According to the U.S. Patent and Trademark Office, a patent application was filed on Apple’s behalf in May 2014, showing the concept of a so-called “Liquid expulsion from an orifice” technology.
In essence, it describes a novel method by which water, or any other soluble fluid, is transported out of an acoustic chamber. The application suggests that the company’s currently working on water resistant portable devices and, more specifically, those that are capable of expelling water from speaker and microphone cavities using varied electric charges and acoustics.
The general theory behind how the mechanism works, is to introduce hydrophobic properties to conductive elements trapped within an acoustic cavity — such as a speaker or microphone chamber — by varying their respective surface charges.

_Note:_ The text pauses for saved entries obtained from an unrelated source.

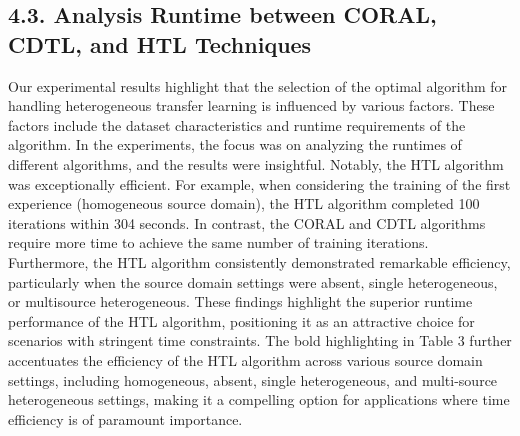 \subsection{4.3.	Analysis Runtime between CORAL, CDTL, and HTL Techniques}
Our experimental results highlight that the selection of the optimal algorithm for handling heterogeneous transfer learning is influenced by various factors. These factors include the dataset characteristics and runtime requirements of the algorithm. In the experiments, the focus was on analyzing the runtimes of different algorithms, and the results were insightful. Notably, the HTL algorithm was exceptionally efficient. For example, when considering the training of the first experience (homogeneous source domain), the HTL algorithm completed 100 iterations within 304 seconds. In contrast, the CORAL and CDTL algorithms require more time to achieve the same number of training iterations. Furthermore, the HTL algorithm consistently demonstrated remarkable efficiency, particularly when the source domain settings were absent, single heterogeneous, or multisource heterogeneous. These findings highlight the superior runtime performance of the HTL algorithm, positioning it as an attractive choice for scenarios with stringent time constraints. The bold highlighting in Table 3 further accentuates the efficiency of the HTL algorithm across various source domain settings, including homogeneous, absent, single heterogeneous, and multi-source heterogeneous settings, making it a compelling option for applications where time efficiency is of paramount importance.

\begin{table}[h]
  \centering
  \caption{Runtimes (in seconds) for CORAL, CDTL, and HTL.}
  \label{table:6_table3}
  \end{table}
  
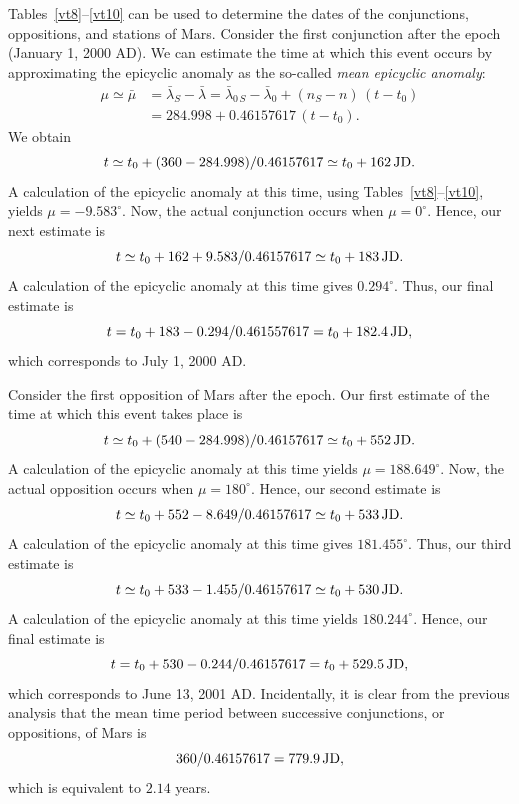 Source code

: Tables~\ref{vt8}--\ref{vt10} can be used to determine the dates of the conjunctions, oppositions, and
stations of Mars. Consider the first conjunction after the epoch (January 1, 2000 AD). We can estimate the
time at which this event occurs by approximating the epicyclic anomaly as the so-called
{\em mean epicyclic anomaly}: 
\begin{align*}
\mu \simeq \bar{\mu} &= \bar{\lambda}_S-\bar{\lambda} = \bar{\lambda}_{0\,S}-\bar{\lambda}_0 +(n_S-n)\,(t-t_0)\\[0.5ex]
& = 284.998 + 0.46157617\,(t-t_0).
\end{align*}
 We obtain
$$
t\simeq t_0 + (360-284.998)/0.46157617\simeq t_0 + 162\, {\rm JD}.
$$ 
A calculation of the epicyclic anomaly at this time, using Tables~\ref{vt8}--\ref{vt10}, yields $\mu=-9.583^\circ$. Now, the
actual conjunction occurs when $\mu=0^\circ$. Hence, our next estimate is 
$$
t\simeq t_0+162+9.583/0.46157617\simeq t_0 + 183\,{\rm JD}.
$$
A
calculation of the epicyclic anomaly at this time gives $0.294^\circ$. Thus, our final estimate is
$$
t=t_0 +183-0.294/0.461557617=t_0+182.4\, {\rm JD},
$$
which corresponds to July 1, 2000 AD.

Consider the first opposition of Mars after the epoch. Our first estimate of the time at which this
event takes place is 
$$
t\simeq t_0+(540-284.998)/0.46157617\simeq t_0 + 552\, {\rm JD}.
$$
A calculation of
the epicyclic anomaly at this time yields $\mu=188.649^\circ$. Now, the actual
opposition occurs when $\mu=180^\circ$. 
Hence, our second estimate is
$$
t\simeq t_0 +552-8.649/0.46157617\simeq t_0+533\,{\rm JD}.
$$
A calculation of the epicyclic anomaly
at this time  gives $181.455^\circ$. Thus, our third estimate is 
$$
t\simeq t_0+533-1.455/0.46157617 \simeq t_0+ 530\,{\rm JD}.
$$ A calculation of the epicyclic anomaly at this time yields $180.244^\circ$.
Hence, our final estimate is 
$$
t=t_0+530-0.244/0.46157617=t_0+529.5\,{\rm JD},
$$ 
which corresponds to
June 13, 2001 AD. Incidentally, it is clear from the previous analysis that the
mean  time period between successive conjunctions,  or  oppositions, of Mars is $$360/0.46157617= 779.9\, {\rm JD},$$ which is
equivalent to $2.14$ years.

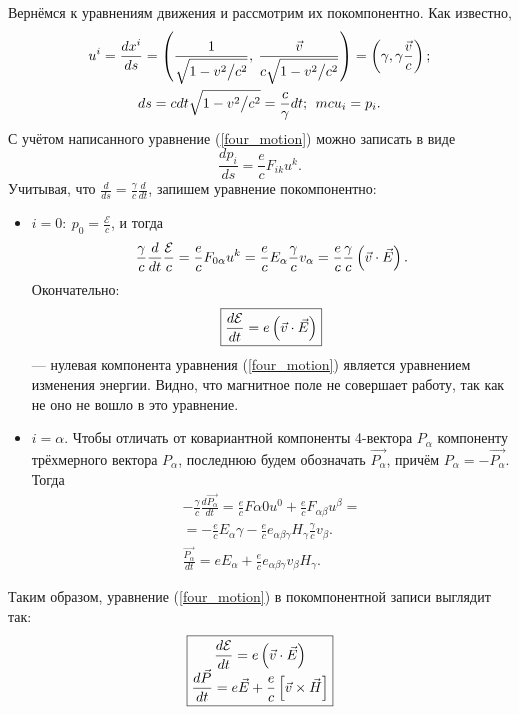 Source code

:     Вернёмся к уравнениям движения и рассмотрим их покомпонентно. Как известно,
    \begin{gather*}
        u^i = \frac{dx^i}{ds} = \left({\frac{1}{\sqrt{1 - v^2 \big/ c^2}}, \: \frac{\vec{v}}{c\sqrt{1 - v^2 \big/ c^2}}}\right) = \left({\gamma, \gamma\frac{\vec{v}}{c}}\right);\\
        ds = cdt\sqrt{1 - v^2 \big/ c^2} = \frac{c}{\gamma}dt; \: \: mcu_i = p_i.
    \end{gather*}
    С учётом написанного уравнение (\ref{four_motion}) можно записать в виде
    \[
        \frac{dp_i}{ds} = \frac ec F_{ik}u^k.
    \]
    Учитывая, что $\displaystyle \frac{d}{ds} = \frac{\gamma}{c}\frac{d}{dt}$, запишем уравнение покомпонентно:
    \begin{itemize}
        \item $i = 0: \: p_0 = \frac{\mathcal{E}}{c}$, и тогда
        \[
            \frac{\gamma}{c} \frac{d}{dt} \frac{\mathcal{E}}{c} = \frac ec F_{0\alpha} u^k = 
            \frac ec E_{\alpha} \frac{\gamma}{c} v_{\alpha} = \frac ec \frac{\gamma}{c}\left({\vec{v}\cdot\vec{E}}\right).
        \]
        Окончательно:
        \begin{equation}
            \boxed{\frac{d\mathcal{E}}{dt} = e\left({\vec{v}\cdot\vec{E}}\right)} \label{de_dt}
        \end{equation}
        --- нулевая компонента уравнения (\ref{four_motion}) является уравнением изменения энергии. Видно, что магнитное поле не совершает работу,
        так как не оно не вошло в это уравнение.

        \item $i = \alpha$. Чтобы отличать от ковариантной компоненты 4-вектора $P_{\alpha}$ компоненту трёхмерного вектора $P_{\alpha}$,
        последнюю будем обозначать $\vec{P_{\alpha}}$, причём $P_{\alpha} = -\vec{P_{\alpha}}$. Тогда
        \begin{gather*}
            -\frac{\gamma}{c} \frac{d \vec{P_{\alpha}}}{dt} = \frac ec F{\alpha 0}u^0  + \frac ec F_{\alpha \beta} u^{\beta} = \\
            = -\frac ec E_{\alpha}\gamma - \frac ec e_{\alpha \beta \gamma}H_{\gamma}\frac{\gamma}{c} v_{\beta}. \\
            \frac{\vec{P_{\alpha}}}{dt} = eE_{\alpha} + \frac ec e_{\alpha\beta\gamma}v_{\beta}H_{\gamma}.
        \end{gather*}
    \end{itemize}
    Таким образом, уравнение (\ref{four_motion}) в покомпонентной записи выглядит так:
    \[
        \boxed{
            \begin{matrix}
                \displaystyle \frac{d\mathcal{E}}{dt} = e \left({\vec{v}\cdot\vec{E}}\right) \\
                \displaystyle \frac{d\vec{P}}{dt} = e\vec{E} + \frac ec \left[{\vec{v}\times\vec{H}}\right]
            \end{matrix}
        }
    \]

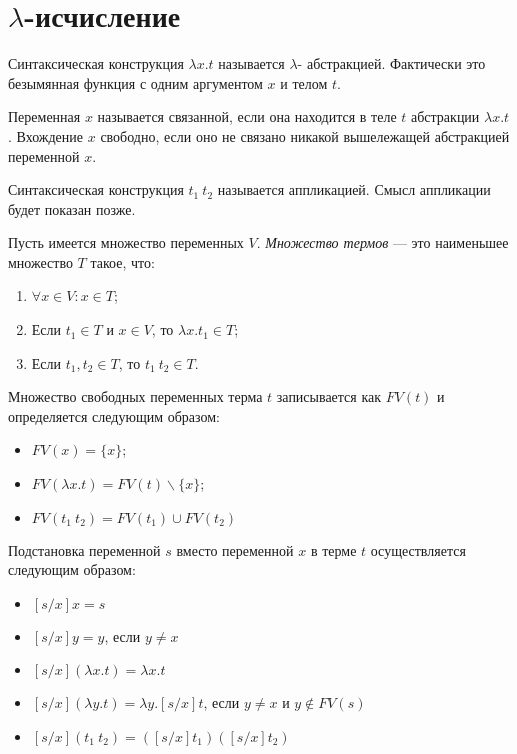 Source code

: \section{$\lambda$-исчисление}

\begin{definition}
    Синтаксическая конструкция $\lambda x. t$ называется $\lambda$- абстракцией. Фактически это безымянная функция с одним аргументом $x$ и телом $t$.
\end{definition}

\begin{definition}
    Переменная $x$ называется связанной, если она находится в теле $t$ абстракции $\lambda x.t$. Вхождение $x$ свободно, если оно не связано никакой вышележащей абстракцией переменной $x$.
\end{definition}

\begin{definition}
    Синтаксическая конструкция $t_1\ t_2$ называется аппликацией. Смысл аппликации будет показан позже.
\end{definition}

\begin{definition}
    Пусть имеется множество переменных $V$. \textit{Множество термов} --- это наименьшее множество $T$ такое, что:
    \begin{enumerate}
        \item $\forall x \in V: x \in T$;
        \item Если $t_1 \in T$ и $x \in V$, то $\lambda x.t_1 \in T$;
        \item Если $t_1, t_2 \in T$, то $t_1\ t_2 \in T$.
    \end{enumerate}
\end{definition}

\begin{definition}
    Множество свободных переменных терма $t$ записывается как $FV(t)$ и определяется следующим образом:
    \begin{itemize}
        \item $FV(x) = \{x\}$;
        \item $FV(\lambda x. t) = FV(t) \backslash \{x\}$;
        \item $FV(t_1\ t_2) = FV(t_1) \cup FV(t_2)$
    \end{itemize}
\end{definition}

\begin{definition}
    Подстановка переменной $s$ вместо переменной $x$ в терме $t$ осуществляется следующим образом:
    \begin{itemize}
        \item $[s/x]x = s$
        \item $[s/x]y = y$, если $y \neq x$
        \item $[s/x](\lambda x.t) = \lambda x.t$
        \item $[s/x](\lambda y. t) = \lambda y.[s/x]t$, если $y \neq x$ и $y \notin FV(s)$
        \item $[s/x](t_1\ t_2)= ([s/x]t_1)([s/x]t_2)$
    \end{itemize}
\end{definition}

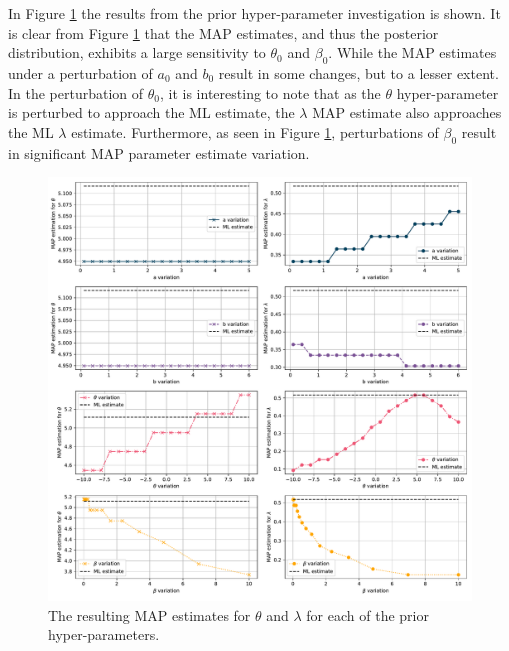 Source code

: \documentclass{article}
\begin{document}
In Figure \ref{fig:Q1b_param_invest} the results from the prior hyper-parameter investigation is shown. It is clear from Figure \ref{fig:Q1b_param_invest} that the MAP estimates, and thus the posterior distribution, exhibits a large sensitivity to $\theta_0$ and $\beta_0$. While the MAP estimates under a perturbation of $a_0$ and $b_0$ result in some changes, but to a lesser extent. In the perturbation of $\theta_0$, it is interesting to note that as the $\theta$ hyper-parameter is perturbed to approach the ML estimate, the $\lambda$ MAP estimate also approaches the ML $\lambda$ estimate. Furthermore, as seen in Figure \ref{fig:Q1b_param_invest}, perturbations of $\beta_0$ result in significant MAP parameter estimate variation.
\begin{figure}[htb!]
\centering
\includegraphics[scale=0.5]{Q1b_5.pdf}
\caption{The resulting MAP estimates for $\theta$ and $\lambda$ for each of the prior hyper-parameters.}
\label{fig:Q1b_param_invest}
\end{figure}
\end{document}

Apple currently utilizes a fine mesh screen that is placed over device openings to prevent foreign objects and liquid from entering, however there is still a chance of water retention when the device is immersed or subjected to water under pressure. Likewise, condensation may accumulate within the chamber over time, depending, of course, on humidity and local temperature fluctuations, which would provide for a very unideal situation for sensitive electronic components.
As proposed by the new invention, a series of sensors would be placed inside the acoustic module and would be used to detect the presence of moisture. Additionally, other implementations would rely on existing acoustic sensors — such as onboard microphones — to accomplish the ultimate task via tone analysis.
If it’s determined that liquid has entered the acoustic module, then a surface charge is applied to conductive elements lining the chamber’s walls. Configured to conform to the acoustic cavity’s shape, those elements, for example, would spring into action as tube-shaped wire coils. Apple’s patent goes on to note that these conductive elements are first covered with a protective layer of dielectric material.
When a conductive element’s surface charge changes between positive, neutral and negative, that particular region’s water sensitivity is modified, meaning that an electrode can be configured to attract or repel liquid. For instance, a positive charge might reduce an area’s water retention properties, while a negative surface charge has the opposite effect and pushes liquid away.
Apple claims that speaker drivers might also assist in liquid evacuation, in theory, by outputting energy pulses, or sound waves, that propagate through the acoustic channel. In other words, pushing out a fluid by repetitious, consecutive force.
It’s not clear if or when Apple plans to put the water expulsion invention into action anytime soon, however the company already employs passive waterproofing measures in its current product lineup.
The iPhone 6s, for instance, was found to include a perimeter gasket and silicone-sealed cables; while the Apple Watch boasts a water resistant design, including the encapsulated S1 system.
It’s also important to note that recent rumors suggest Apple is currently mulling a “ruggedized” next-generation iPhone, boasting both water and dust-proof features, although the exact specifications were expectedly unavailable.